--- START ---

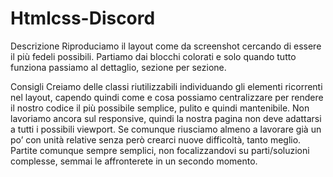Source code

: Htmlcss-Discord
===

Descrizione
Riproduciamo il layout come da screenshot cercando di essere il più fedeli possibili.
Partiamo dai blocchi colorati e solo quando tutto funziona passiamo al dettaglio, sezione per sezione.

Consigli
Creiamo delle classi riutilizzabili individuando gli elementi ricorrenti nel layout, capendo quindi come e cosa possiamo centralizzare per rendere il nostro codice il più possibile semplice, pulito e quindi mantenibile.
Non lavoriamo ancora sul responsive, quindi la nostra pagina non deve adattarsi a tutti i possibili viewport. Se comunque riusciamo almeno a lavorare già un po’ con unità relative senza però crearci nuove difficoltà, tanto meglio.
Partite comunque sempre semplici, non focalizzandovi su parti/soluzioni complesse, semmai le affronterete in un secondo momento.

--- END ---

TASK OBJECTIVE: Go through the material above line by line and state how many lines contain "possibili". Give only the number.

RESULT: 2